CoprHD Services Available to Storage Driver

CoprHD provides LockManager and Registry services to storage drivers. These services are set at driver instantiation time.

LockManger

LockManager provides support for distributed inter-process locks. For example, if driver needs exclusive access to storage resource during provisioning operation and this is not provided by hardware locks, it can use LockManager to lock the resource. All other requests to lock the same resource from other threads running in CoprHD nodes will be blocked from resource access until the owner thread releases the lock for the resource.  LockManager provided by CoprHD implements re-entrant locks (the same thread may acquire the same lock multiple times).
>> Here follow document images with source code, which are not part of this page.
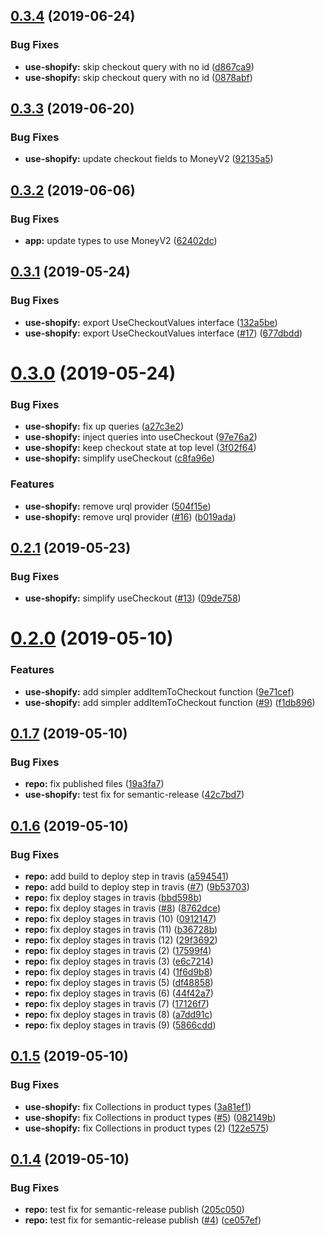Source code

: ## [0.3.4](https://github.com/good-idea/use-shopify/compare/v0.3.3...v0.3.4) (2019-06-24)


### Bug Fixes

* **use-shopify:** skip checkout query with no id ([d867ca9](https://github.com/good-idea/use-shopify/commit/d867ca9))
* **use-shopify:** skip checkout query with no id ([0878abf](https://github.com/good-idea/use-shopify/commit/0878abf))

## [0.3.3](https://github.com/good-idea/use-shopify/compare/v0.3.2...v0.3.3) (2019-06-20)


### Bug Fixes

* **use-shopify:** update checkout fields to MoneyV2 ([92135a5](https://github.com/good-idea/use-shopify/commit/92135a5))

## [0.3.2](https://github.com/good-idea/use-shopify/compare/v0.3.1...v0.3.2) (2019-06-06)


### Bug Fixes

* **app:** update types to use MoneyV2 ([62402dc](https://github.com/good-idea/use-shopify/commit/62402dc))

## [0.3.1](https://github.com/good-idea/use-shopify/compare/v0.3.0...v0.3.1) (2019-05-24)


### Bug Fixes

* **use-shopify:** export UseCheckoutValues interface ([132a5be](https://github.com/good-idea/use-shopify/commit/132a5be))
* **use-shopify:** export UseCheckoutValues interface ([#17](https://github.com/good-idea/use-shopify/issues/17)) ([677dbdd](https://github.com/good-idea/use-shopify/commit/677dbdd))

# [0.3.0](https://github.com/good-idea/use-shopify/compare/v0.2.1...v0.3.0) (2019-05-24)


### Bug Fixes

* **use-shopify:** fix up queries ([a27c3e2](https://github.com/good-idea/use-shopify/commit/a27c3e2))
* **use-shopify:** inject queries into useCheckout ([97e76a2](https://github.com/good-idea/use-shopify/commit/97e76a2))
* **use-shopify:** keep checkout state at top level ([3f02f64](https://github.com/good-idea/use-shopify/commit/3f02f64))
* **use-shopify:** simplify useCheckout ([c8fa96e](https://github.com/good-idea/use-shopify/commit/c8fa96e))


### Features

* **use-shopify:** remove urql provider ([504f15e](https://github.com/good-idea/use-shopify/commit/504f15e))
* **use-shopify:** remove urql provider ([#16](https://github.com/good-idea/use-shopify/issues/16)) ([b019ada](https://github.com/good-idea/use-shopify/commit/b019ada))

## [0.2.1](https://github.com/good-idea/use-shopify/compare/v0.2.0...v0.2.1) (2019-05-23)


### Bug Fixes

* **use-shopify:** simplify useCheckout ([#13](https://github.com/good-idea/use-shopify/issues/13)) ([09de758](https://github.com/good-idea/use-shopify/commit/09de758))

# [0.2.0](https://github.com/good-idea/use-shopify/compare/v0.1.7...v0.2.0) (2019-05-10)


### Features

* **use-shopify:** add simpler addItemToCheckout function ([9e71cef](https://github.com/good-idea/use-shopify/commit/9e71cef))
* **use-shopify:** add simpler addItemToCheckout function ([#9](https://github.com/good-idea/use-shopify/issues/9)) ([f1db896](https://github.com/good-idea/use-shopify/commit/f1db896))

## [0.1.7](https://github.com/good-idea/use-shopify/compare/v0.1.6...v0.1.7) (2019-05-10)


### Bug Fixes

* **repo:** fix published files ([19a3fa7](https://github.com/good-idea/use-shopify/commit/19a3fa7))
* **use-shopify:** test fix for semantic-release ([42c7bd7](https://github.com/good-idea/use-shopify/commit/42c7bd7))

## [0.1.6](https://github.com/good-idea/use-shopify/compare/v0.1.5...v0.1.6) (2019-05-10)


### Bug Fixes

* **repo:** add build to deploy step in travis ([a594541](https://github.com/good-idea/use-shopify/commit/a594541))
* **repo:** add build to deploy step in travis ([#7](https://github.com/good-idea/use-shopify/issues/7)) ([9b53703](https://github.com/good-idea/use-shopify/commit/9b53703))
* **repo:** fix deploy stages in travis ([bbd598b](https://github.com/good-idea/use-shopify/commit/bbd598b))
* **repo:** fix deploy stages in travis ([#8](https://github.com/good-idea/use-shopify/issues/8)) ([8762dce](https://github.com/good-idea/use-shopify/commit/8762dce))
* **repo:** fix deploy stages in travis (10) ([0912147](https://github.com/good-idea/use-shopify/commit/0912147))
* **repo:** fix deploy stages in travis (11) ([b36728b](https://github.com/good-idea/use-shopify/commit/b36728b))
* **repo:** fix deploy stages in travis (12) ([29f3692](https://github.com/good-idea/use-shopify/commit/29f3692))
* **repo:** fix deploy stages in travis (2) ([17599f4](https://github.com/good-idea/use-shopify/commit/17599f4))
* **repo:** fix deploy stages in travis (3) ([e6c7214](https://github.com/good-idea/use-shopify/commit/e6c7214))
* **repo:** fix deploy stages in travis (4) ([1f6d9b8](https://github.com/good-idea/use-shopify/commit/1f6d9b8))
* **repo:** fix deploy stages in travis (5) ([df48858](https://github.com/good-idea/use-shopify/commit/df48858))
* **repo:** fix deploy stages in travis (6) ([44f42a7](https://github.com/good-idea/use-shopify/commit/44f42a7))
* **repo:** fix deploy stages in travis (7) ([17126f7](https://github.com/good-idea/use-shopify/commit/17126f7))
* **repo:** fix deploy stages in travis (8) ([a7dd91c](https://github.com/good-idea/use-shopify/commit/a7dd91c))
* **repo:** fix deploy stages in travis (9) ([5866cdd](https://github.com/good-idea/use-shopify/commit/5866cdd))

## [0.1.5](https://github.com/good-idea/use-shopify/compare/v0.1.4...v0.1.5) (2019-05-10)


### Bug Fixes

* **use-shopify:** fix Collections in product types ([3a81ef1](https://github.com/good-idea/use-shopify/commit/3a81ef1))
* **use-shopify:** fix Collections in product types ([#5](https://github.com/good-idea/use-shopify/issues/5)) ([082149b](https://github.com/good-idea/use-shopify/commit/082149b))
* **use-shopify:** fix Collections in product types (2) ([122e575](https://github.com/good-idea/use-shopify/commit/122e575))

## [0.1.4](https://github.com/good-idea/use-shopify/compare/v0.1.3...v0.1.4) (2019-05-10)


### Bug Fixes

* **repo:** test fix for semantic-release publish ([205c050](https://github.com/good-idea/use-shopify/commit/205c050))
* **repo:** test fix for semantic-release publish ([#4](https://github.com/good-idea/use-shopify/issues/4)) ([ce057ef](https://github.com/good-idea/use-shopify/commit/ce057ef))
If CoprHD node failed, all locks held by its threads will be released automatically. Driver writer should take care to avoid deadlocks when process has to acquire multiple locks. Common way is to acquire locks in the same order.

Registry

Registry provides API for persistent distributed store of storage driver data. Please refer to Registry Javadoc for details.

Logging

log4j is available for storage drivers to use as a logging facility. By default driver log messages are added to controllersvc.log. This default configuration can be changed by editing controllersvc-log4j.properties.

Asynchronous Task Support

The controller and storage driver SDK now support asynchronous task execution for a limited number of operations. The storage driver APIs for which asynchronous execution is supported include the following:

 

Controller OperationStorage Driver SDK API
 Create Volume Clone createVolumeClone
 Create Group Clone createConsistencyGroupClone
 Expand Volume expandVolume
 Restore Volume Clone restoreFromClone
 Restore Group Clone restoreFromClone
 Restore Snapshot restoreSnapshot

 

These specific APIs are supported initially based on the needs of current and planned SDK storage drivers. These are the operations which currently take an extended period of time to complete execution and would benefit the most from asynchronous execution. Eventually, asynchronous execution should be supported for all storage driver operations.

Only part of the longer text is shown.